Vejamos até onde nos leva essa especulação: imaginemos uma senhora, com três filhos, grávida de nove meses, que começa a sentir os primeiros sinais do parto. Seu marido, ansioso, nervoso, apressado, coloca-a no carro e sai em disparada. Chove muito e sua visão está prejudicada. Ao fazer uma curva, o carro derrapa e choca-se violentamente com um muro. Um motorista vê o acidente, pára e chama o resgate. O marido está morto e a mulher falece ao dar entrada no hospital. A hora de sua morte é registrada. Por um milagre, a criança ainda vive. Seu coração, enfraquecido, ainda bate. Os médicos fazem uma cesariana, mas, em virtude da demora, não conseguem retirá-la com vida.
A situação é triste. O casal morto deixou três filhos menores, que, provavelmente, irão viver com os avós maternos, ainda vivos. De acordo com o nosso direito, eles, os filhos vivos, herdarão todos os bens de seus pais, na proporção de um terço para cada um, negando-se acesso à herança do nascituro, porque veio morto ao mundo e não adquiriu personalidade civil.

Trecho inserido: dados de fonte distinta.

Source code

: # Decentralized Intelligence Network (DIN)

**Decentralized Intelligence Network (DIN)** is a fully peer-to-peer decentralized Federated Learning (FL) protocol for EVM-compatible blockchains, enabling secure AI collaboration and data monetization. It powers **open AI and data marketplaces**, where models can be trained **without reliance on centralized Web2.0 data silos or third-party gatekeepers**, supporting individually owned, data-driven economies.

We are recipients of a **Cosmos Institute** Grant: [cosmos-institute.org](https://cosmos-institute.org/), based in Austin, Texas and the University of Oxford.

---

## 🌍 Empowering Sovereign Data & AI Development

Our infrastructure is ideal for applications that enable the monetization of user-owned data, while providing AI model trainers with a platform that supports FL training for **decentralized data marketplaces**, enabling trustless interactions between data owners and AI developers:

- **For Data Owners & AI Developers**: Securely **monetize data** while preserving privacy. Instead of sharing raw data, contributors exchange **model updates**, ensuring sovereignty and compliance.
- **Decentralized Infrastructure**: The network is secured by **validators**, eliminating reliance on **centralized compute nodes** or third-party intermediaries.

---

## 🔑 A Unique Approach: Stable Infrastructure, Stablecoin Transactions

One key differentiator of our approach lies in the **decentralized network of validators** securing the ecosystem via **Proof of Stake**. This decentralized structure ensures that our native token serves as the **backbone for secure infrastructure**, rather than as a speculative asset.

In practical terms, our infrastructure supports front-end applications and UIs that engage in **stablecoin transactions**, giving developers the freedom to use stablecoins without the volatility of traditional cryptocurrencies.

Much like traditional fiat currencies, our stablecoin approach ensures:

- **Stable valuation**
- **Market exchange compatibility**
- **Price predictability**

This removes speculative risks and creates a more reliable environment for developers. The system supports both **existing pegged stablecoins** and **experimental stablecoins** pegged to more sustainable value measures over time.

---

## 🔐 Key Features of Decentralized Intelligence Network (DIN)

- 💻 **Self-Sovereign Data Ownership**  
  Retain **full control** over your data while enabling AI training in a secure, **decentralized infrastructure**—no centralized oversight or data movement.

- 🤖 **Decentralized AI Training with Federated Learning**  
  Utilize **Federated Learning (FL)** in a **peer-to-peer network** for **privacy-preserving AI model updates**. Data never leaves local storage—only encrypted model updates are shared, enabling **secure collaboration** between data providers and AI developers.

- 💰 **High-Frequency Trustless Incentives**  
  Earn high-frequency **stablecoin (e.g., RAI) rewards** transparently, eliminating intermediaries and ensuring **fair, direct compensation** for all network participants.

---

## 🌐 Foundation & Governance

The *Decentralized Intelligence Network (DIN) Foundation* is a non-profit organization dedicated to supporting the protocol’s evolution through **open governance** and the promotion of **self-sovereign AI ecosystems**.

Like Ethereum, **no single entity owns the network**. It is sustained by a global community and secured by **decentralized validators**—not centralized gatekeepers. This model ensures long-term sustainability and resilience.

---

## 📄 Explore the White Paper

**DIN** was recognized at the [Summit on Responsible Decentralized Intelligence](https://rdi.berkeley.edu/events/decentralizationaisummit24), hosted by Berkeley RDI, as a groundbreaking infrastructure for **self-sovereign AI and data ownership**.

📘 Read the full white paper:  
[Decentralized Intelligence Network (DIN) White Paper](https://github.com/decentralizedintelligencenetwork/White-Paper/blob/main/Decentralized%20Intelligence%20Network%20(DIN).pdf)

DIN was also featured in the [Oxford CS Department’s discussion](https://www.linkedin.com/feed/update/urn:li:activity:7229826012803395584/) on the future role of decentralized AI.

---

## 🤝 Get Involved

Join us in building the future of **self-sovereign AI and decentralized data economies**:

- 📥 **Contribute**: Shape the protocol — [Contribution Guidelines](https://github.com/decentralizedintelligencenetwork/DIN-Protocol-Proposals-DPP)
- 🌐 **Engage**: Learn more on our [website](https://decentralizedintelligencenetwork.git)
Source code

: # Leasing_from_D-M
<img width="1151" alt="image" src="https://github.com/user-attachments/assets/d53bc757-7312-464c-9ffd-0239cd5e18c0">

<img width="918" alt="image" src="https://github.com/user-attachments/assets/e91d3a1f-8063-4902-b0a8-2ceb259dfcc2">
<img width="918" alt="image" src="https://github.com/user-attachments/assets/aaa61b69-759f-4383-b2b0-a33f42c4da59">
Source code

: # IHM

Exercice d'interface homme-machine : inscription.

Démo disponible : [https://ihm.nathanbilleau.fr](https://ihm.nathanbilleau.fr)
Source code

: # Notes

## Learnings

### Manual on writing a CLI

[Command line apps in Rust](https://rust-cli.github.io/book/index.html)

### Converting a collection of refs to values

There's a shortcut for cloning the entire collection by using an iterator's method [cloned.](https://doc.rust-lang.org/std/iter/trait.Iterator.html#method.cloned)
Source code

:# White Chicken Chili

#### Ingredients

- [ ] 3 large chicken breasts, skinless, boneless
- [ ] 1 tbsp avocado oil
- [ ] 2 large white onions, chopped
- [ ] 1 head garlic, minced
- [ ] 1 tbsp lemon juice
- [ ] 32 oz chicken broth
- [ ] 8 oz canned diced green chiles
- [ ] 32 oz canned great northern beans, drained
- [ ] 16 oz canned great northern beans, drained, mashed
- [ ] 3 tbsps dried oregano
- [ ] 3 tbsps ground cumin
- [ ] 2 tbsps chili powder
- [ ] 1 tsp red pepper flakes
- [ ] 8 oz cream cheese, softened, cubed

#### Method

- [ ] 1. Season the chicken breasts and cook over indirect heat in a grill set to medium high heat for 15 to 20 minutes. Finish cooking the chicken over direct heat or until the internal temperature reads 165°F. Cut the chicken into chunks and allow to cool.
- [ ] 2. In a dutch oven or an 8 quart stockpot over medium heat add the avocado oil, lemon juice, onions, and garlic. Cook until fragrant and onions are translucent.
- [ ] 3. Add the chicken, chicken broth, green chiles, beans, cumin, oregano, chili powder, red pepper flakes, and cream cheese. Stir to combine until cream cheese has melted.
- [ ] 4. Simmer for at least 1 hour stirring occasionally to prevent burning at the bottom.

Embora seja fruto da imaginação, o caso relatado foi aqui colocado apenas com a finalidade de ilustrar a matéria focalizada, não sendo, todavia, impossível a ocorrência de situações reais semelhantes.
Suponhamos, agora, apenas para exercitar a imaginação, que os fatos narrados aconteceram em um país no qual os nascituros são considerados capazes de herdar, como aqui, mas lá a lei não lhes impõe a condição suspensiva que condiciona a atribuição dos bens herdados ao nascimento com vida. Também lá, como aqui (ver art. 1.788 e 1.784 do atual Código Civil), a sucessão é aberta no exato momento do falecimento do autor da herança, a qual é, desde logo, transmitida aos herdeiros. Assim supondo, os bens do casal seriam atribuídos aos quatro filhos, três vivos e um morto, na proporção de um quarto para cada um, a este último porque sobreviveu ao óbito da mãe. Mas, o caso não se encerraria aí, em face da abertura de outra sucessão, ou seja, da criança nascida morta. Para quem iria a sua quarta parte nos bens do casal falecido? Seus três irmãos? Não, porque seriam considerados colaterais. Para os seus avós, se ainda vivos? Sim, como herdeiros ascendentes.
Como se vê, as suposições feitas servem para demonstrar que ainda é grande a distância entre as normas que regem os valores naturais e as leis que disciplinam a atividade humana no campo dos bens materiais.
*Ulysses da Silva é membro do Conselho Jurídico Permanente do IRIB.